VPN is an excellent option as it offers complete security, however it can be clunky if users are connecting via slow links remotely.

Ashleym
 
It almost all cases, it would be a dial-up connection from a hotel. If they use IMAP, will they have access to their contacts and stuff liek that?
 

Have you looked in to something like Citrix? I am dealing with the same issue and that's what we're researching right now. Also considering a VPN connection with offline syncronization of Exchange mailboxes, but that will probably be even slower than OWA on a dial-up. Darwin
Philadelphia PA
"I'm not paranoid, who told you that!"
 
Darwin, What kind of costs are you looking at with Citrix.
 
I love OWA, but some of my clients don't like using it with large attachments and some of the functionality of it. So, I guess what I like doesn't matter..... So I have to figure out some how to use Outlook. Thanks
 
SP2 for Exchange improves the functionality for OWA. (Pop up reminders for new mail etc)

My users use VPN and phone lines and don't seem to have any problems ... except when somebody sends them a 50Mb PowerPoint file :)
 
Cisco VPN Client connecting to a Cisco PIX. And using WorldComm as our ISP for local POPs.
 
Is the cisco client software free? and if so how do you get it. I have a Cisco Pix 515 at our site we could use for VPN access. I am not sure if I want to use that or PPTP connections through W2K
 
I think so .... we were sent a copy by our US office. I've just had a look on the Cisco web site and it's there for download ... once you've logged in.
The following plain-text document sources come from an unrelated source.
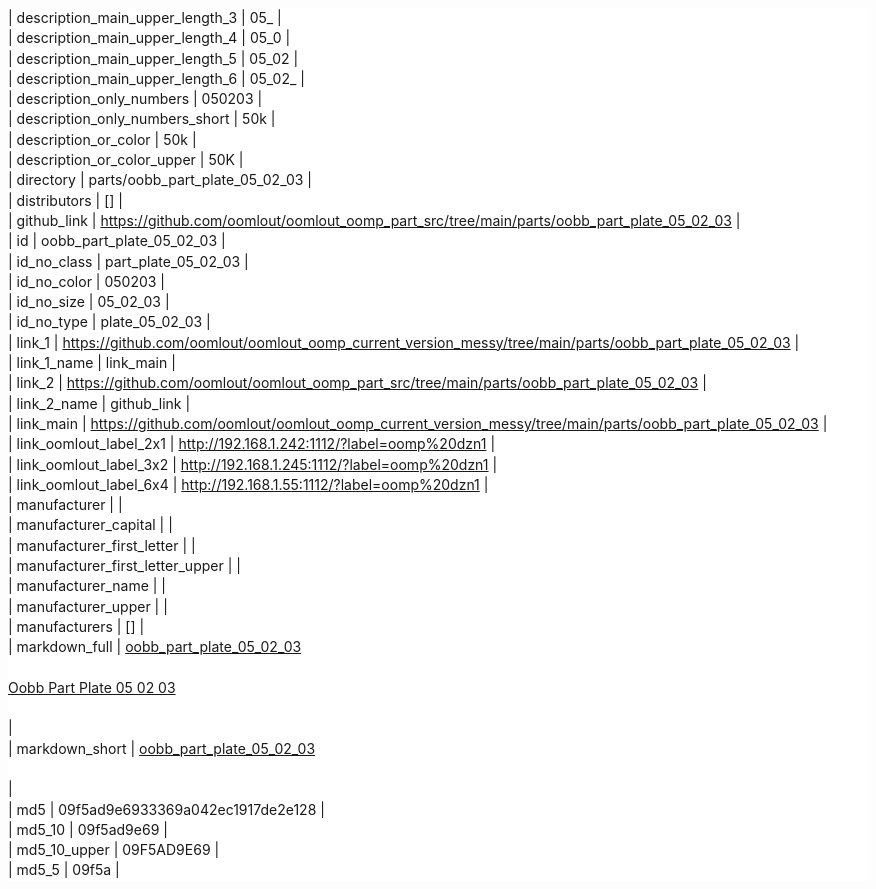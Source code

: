 | description_main_upper_length_3 | 05_ |  
| description_main_upper_length_4 | 05_0 |  
| description_main_upper_length_5 | 05_02 |  
| description_main_upper_length_6 | 05_02_ |  
| description_only_numbers | 050203 |  
| description_only_numbers_short | 50k |  
| description_or_color | 50k |  
| description_or_color_upper | 50K |  
| directory | parts/oobb_part_plate_05_02_03 |  
| distributors | [] |  
| github_link | https://github.com/oomlout/oomlout_oomp_part_src/tree/main/parts/oobb_part_plate_05_02_03 |  
| id | oobb_part_plate_05_02_03 |  
| id_no_class | part_plate_05_02_03 |  
| id_no_color | 050203 |  
| id_no_size | 05_02_03 |  
| id_no_type | plate_05_02_03 |  
| link_1 | https://github.com/oomlout/oomlout_oomp_current_version_messy/tree/main/parts/oobb_part_plate_05_02_03 |  
| link_1_name | link_main |  
| link_2 | https://github.com/oomlout/oomlout_oomp_part_src/tree/main/parts/oobb_part_plate_05_02_03 |  
| link_2_name | github_link |  
| link_main | https://github.com/oomlout/oomlout_oomp_current_version_messy/tree/main/parts/oobb_part_plate_05_02_03 |  
| link_oomlout_label_2x1 | http://192.168.1.242:1112/?label=oomp%20dzn1 |  
| link_oomlout_label_3x2 | http://192.168.1.245:1112/?label=oomp%20dzn1 |  
| link_oomlout_label_6x4 | http://192.168.1.55:1112/?label=oomp%20dzn1 |  
| manufacturer |  |  
| manufacturer_capital |  |  
| manufacturer_first_letter |  |  
| manufacturer_first_letter_upper |  |  
| manufacturer_name |  |  
| manufacturer_upper |  |  
| manufacturers | [] |  
| markdown_full | [oobb_part_plate_05_02_03](https://github.com/oomlout/oomlout_oomp_current_version_messy/tree/main/parts/oobb_part_plate_05_02_03)<br>[](https://github.com/oomlout/oomlout_oomp_current_version_messy/tree/main/parts/oobb_part_plate_05_02_03)<br>[Oobb Part Plate 05 02 03](https://github.com/oomlout/oomlout_oomp_current_version_messy/tree/main/parts/oobb_part_plate_05_02_03)<br><br> |  
| markdown_short | [oobb_part_plate_05_02_03](https://github.com/oomlout/oomlout_oomp_current_version_messy/tree/main/parts/oobb_part_plate_05_02_03)<br><br> |  
| md5 | 09f5ad9e6933369a042ec1917de2e128 |  
| md5_10 | 09f5ad9e69 |  
| md5_10_upper | 09F5AD9E69 |  
| md5_5 | 09f5a |  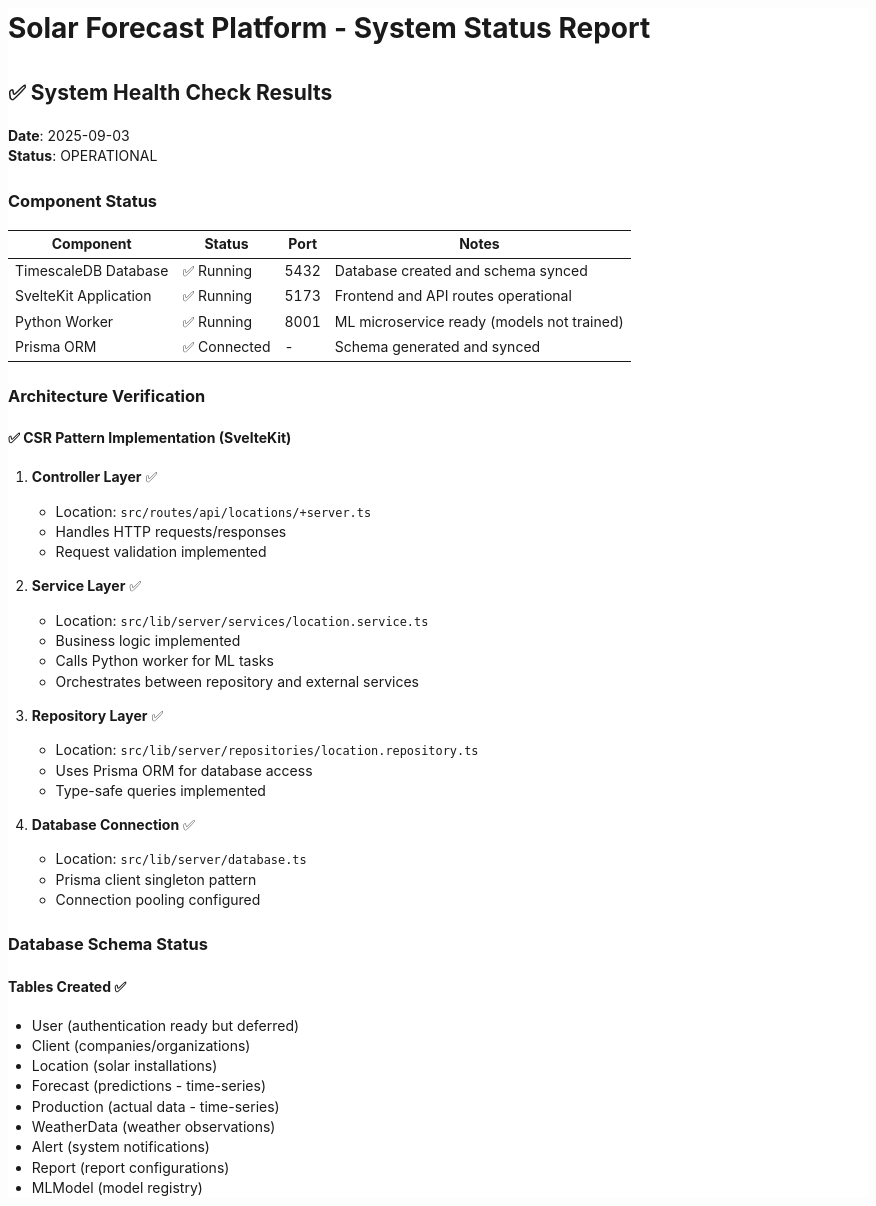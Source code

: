 # Solar Forecast Platform - System Status Report

## ✅ System Health Check Results

**Date**: 2025-09-03  
**Status**: OPERATIONAL

### Component Status

| Component | Status | Port | Notes |
|-----------|--------|------|-------|
| TimescaleDB Database | ✅ Running | 5432 | Database created and schema synced |
| SvelteKit Application | ✅ Running | 5173 | Frontend and API routes operational |
| Python Worker | ✅ Running | 8001 | ML microservice ready (models not trained) |
| Prisma ORM | ✅ Connected | - | Schema generated and synced |

### Architecture Verification

#### ✅ CSR Pattern Implementation (SvelteKit)

1. **Controller Layer** ✅
   - Location: `src/routes/api/locations/+server.ts`
   - Handles HTTP requests/responses
   - Request validation implemented

2. **Service Layer** ✅
   - Location: `src/lib/server/services/location.service.ts`
   - Business logic implemented
   - Calls Python worker for ML tasks
   - Orchestrates between repository and external services

3. **Repository Layer** ✅
   - Location: `src/lib/server/repositories/location.repository.ts`
   - Uses Prisma ORM for database access
   - Type-safe queries implemented

4. **Database Connection** ✅
   - Location: `src/lib/server/database.ts`
   - Prisma client singleton pattern
   - Connection pooling configured

### Database Schema Status

#### Tables Created ✅
- User (authentication ready but deferred)
- Client (companies/organizations)
- Location (solar installations)
- Forecast (predictions - time-series)
- Production (actual data - time-series)
- WeatherData (weather observations)
- Alert (system notifications)
- Report (report configurations)
- MLModel (model registry)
It's not the nicest softwarew around ... but my users have managed OK with it ... and beleive me that's saying something ;)
 
How difficult was it to setup your VPN with the PIX 515? I assume when your clients dial in, they are always getting random IP addresses? I would have a similar configuration.
 
I don't hink it was that difficult though I didn't config the VPN on the PIX ... it was done by the Network Admin in our Chicago office. Sorry
 
Citrix is not cheap. We have Watchguard firebox with VPN capability so we may go that route. My main beefs with OWA are no spell checker, slow performance over 56K dial-up, and limitations with working "offline".



Darwin
Philadelphia PA
"I'm not paranoid, who told you that!"
 
I have wrestled with this for a long time. Back when we had exchange 5.5 running on winnt, everything was great. Outloook provided full functionality no problem.

Now with win2k and exch2k, full outlook/exchange connectivity is possible, but to intensive. If they are dialing up with AOL accounts, forget it! DSL and Cable work great. I haven't tested a regular ISP with dialup though.

I posed this very same question to MS during a support call a while back and they seem to think the best solution is for me to buy a bank of modems for performance reasons. Ya, right.